What is required: Once the line containing "structure of $\Phi_4(z, c)$, and" is found, retype it and each line after it through the last entry below, word for word, and nothing else.

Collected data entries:

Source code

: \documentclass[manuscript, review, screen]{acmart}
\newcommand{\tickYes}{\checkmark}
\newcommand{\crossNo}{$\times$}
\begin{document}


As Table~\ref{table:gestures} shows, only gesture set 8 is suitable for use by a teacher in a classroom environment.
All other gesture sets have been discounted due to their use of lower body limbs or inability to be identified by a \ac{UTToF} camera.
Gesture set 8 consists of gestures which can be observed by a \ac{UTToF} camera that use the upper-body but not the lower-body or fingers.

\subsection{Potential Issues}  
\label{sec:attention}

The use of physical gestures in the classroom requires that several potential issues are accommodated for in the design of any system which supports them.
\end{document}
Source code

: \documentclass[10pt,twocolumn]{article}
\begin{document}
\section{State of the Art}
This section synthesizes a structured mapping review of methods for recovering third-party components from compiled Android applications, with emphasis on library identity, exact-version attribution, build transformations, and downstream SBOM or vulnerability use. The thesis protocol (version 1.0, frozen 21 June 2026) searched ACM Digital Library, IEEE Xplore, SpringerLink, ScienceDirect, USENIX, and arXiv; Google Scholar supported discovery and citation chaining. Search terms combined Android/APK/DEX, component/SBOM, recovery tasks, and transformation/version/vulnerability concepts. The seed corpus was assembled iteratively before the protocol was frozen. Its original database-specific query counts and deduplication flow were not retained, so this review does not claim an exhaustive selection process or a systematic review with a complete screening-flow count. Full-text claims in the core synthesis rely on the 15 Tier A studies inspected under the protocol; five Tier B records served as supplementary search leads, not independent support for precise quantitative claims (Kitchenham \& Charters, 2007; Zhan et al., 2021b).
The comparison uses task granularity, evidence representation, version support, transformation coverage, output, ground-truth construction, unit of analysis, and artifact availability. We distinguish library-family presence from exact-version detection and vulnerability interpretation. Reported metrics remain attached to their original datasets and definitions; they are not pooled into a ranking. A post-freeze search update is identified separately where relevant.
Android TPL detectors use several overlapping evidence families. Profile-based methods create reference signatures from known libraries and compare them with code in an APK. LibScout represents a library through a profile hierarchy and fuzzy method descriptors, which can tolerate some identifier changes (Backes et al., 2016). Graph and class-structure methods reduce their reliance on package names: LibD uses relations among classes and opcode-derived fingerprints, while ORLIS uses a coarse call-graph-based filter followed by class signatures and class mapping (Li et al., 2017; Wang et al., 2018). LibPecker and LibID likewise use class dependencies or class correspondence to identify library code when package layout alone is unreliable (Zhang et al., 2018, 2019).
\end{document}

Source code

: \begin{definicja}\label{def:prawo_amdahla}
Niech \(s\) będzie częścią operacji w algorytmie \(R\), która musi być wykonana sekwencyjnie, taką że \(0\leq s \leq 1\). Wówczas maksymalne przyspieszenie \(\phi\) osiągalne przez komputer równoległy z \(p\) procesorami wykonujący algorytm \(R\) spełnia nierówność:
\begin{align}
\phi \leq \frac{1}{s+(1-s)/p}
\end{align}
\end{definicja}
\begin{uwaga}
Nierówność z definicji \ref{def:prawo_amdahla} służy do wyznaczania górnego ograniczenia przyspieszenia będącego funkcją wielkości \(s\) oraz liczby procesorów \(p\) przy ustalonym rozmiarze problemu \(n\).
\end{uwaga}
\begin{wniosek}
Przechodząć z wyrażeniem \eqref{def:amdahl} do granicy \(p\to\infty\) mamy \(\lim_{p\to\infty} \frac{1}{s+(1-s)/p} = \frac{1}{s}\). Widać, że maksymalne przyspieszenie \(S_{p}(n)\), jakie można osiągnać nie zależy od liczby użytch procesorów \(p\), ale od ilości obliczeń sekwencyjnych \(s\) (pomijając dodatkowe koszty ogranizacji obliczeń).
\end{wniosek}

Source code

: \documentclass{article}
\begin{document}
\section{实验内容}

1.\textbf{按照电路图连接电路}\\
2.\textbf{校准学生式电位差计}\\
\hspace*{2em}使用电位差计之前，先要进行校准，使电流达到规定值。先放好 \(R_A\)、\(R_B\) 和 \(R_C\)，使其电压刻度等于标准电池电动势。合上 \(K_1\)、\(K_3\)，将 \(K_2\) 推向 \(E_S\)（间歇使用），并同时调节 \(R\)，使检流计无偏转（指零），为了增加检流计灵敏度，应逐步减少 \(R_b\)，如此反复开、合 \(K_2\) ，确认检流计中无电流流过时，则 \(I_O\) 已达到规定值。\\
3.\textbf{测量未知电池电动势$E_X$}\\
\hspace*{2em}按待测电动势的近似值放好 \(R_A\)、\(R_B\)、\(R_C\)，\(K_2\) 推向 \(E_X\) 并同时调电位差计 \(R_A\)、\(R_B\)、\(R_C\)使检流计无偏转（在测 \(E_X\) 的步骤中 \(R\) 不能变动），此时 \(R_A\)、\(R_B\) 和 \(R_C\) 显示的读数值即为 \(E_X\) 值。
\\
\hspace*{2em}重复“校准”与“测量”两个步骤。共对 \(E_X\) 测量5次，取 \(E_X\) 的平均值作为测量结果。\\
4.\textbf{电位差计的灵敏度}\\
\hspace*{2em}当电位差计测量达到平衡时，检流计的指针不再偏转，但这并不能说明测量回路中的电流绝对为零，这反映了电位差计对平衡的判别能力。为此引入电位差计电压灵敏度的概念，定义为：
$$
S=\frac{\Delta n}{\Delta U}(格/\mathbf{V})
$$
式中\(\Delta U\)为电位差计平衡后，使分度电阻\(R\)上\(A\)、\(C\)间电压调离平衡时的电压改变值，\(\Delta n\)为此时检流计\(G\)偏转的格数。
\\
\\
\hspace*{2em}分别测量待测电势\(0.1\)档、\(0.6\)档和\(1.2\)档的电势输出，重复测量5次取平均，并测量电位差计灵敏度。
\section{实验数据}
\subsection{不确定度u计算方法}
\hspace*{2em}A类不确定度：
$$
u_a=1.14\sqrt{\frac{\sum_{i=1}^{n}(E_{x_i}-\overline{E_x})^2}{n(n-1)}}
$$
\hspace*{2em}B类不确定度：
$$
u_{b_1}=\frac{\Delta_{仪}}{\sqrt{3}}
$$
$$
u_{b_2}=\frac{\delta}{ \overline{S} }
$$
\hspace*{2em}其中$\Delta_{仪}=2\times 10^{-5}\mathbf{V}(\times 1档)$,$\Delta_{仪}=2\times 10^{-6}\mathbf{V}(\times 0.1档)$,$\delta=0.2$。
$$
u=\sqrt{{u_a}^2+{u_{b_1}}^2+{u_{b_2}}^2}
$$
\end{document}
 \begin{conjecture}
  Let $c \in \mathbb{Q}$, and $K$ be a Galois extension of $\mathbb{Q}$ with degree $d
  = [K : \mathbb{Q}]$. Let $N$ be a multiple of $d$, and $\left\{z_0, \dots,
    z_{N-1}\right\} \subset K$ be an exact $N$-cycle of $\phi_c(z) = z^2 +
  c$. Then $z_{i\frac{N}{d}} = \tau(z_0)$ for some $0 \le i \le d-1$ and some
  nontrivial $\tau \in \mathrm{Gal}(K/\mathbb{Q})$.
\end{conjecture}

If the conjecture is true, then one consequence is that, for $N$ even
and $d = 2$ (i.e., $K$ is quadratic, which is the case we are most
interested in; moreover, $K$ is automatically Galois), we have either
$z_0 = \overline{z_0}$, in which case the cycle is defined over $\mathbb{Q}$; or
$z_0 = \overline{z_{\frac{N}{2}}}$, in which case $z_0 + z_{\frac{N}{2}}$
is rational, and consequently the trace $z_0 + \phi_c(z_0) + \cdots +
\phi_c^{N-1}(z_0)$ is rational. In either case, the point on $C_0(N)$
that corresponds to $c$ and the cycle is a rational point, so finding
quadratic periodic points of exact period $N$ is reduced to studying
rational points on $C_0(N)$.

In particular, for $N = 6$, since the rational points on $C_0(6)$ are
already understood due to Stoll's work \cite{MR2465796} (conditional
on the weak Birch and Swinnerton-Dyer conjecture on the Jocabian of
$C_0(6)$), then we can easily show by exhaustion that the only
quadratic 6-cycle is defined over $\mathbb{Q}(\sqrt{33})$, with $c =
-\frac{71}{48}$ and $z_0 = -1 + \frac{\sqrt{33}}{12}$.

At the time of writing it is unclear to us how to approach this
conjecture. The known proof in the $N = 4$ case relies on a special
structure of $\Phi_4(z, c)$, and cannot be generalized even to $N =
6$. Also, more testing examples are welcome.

Worked solution:
structure of $\Phi_4(z, c)$, and cannot be generalized even to $N =
6$. Also, more testing examples are welcome.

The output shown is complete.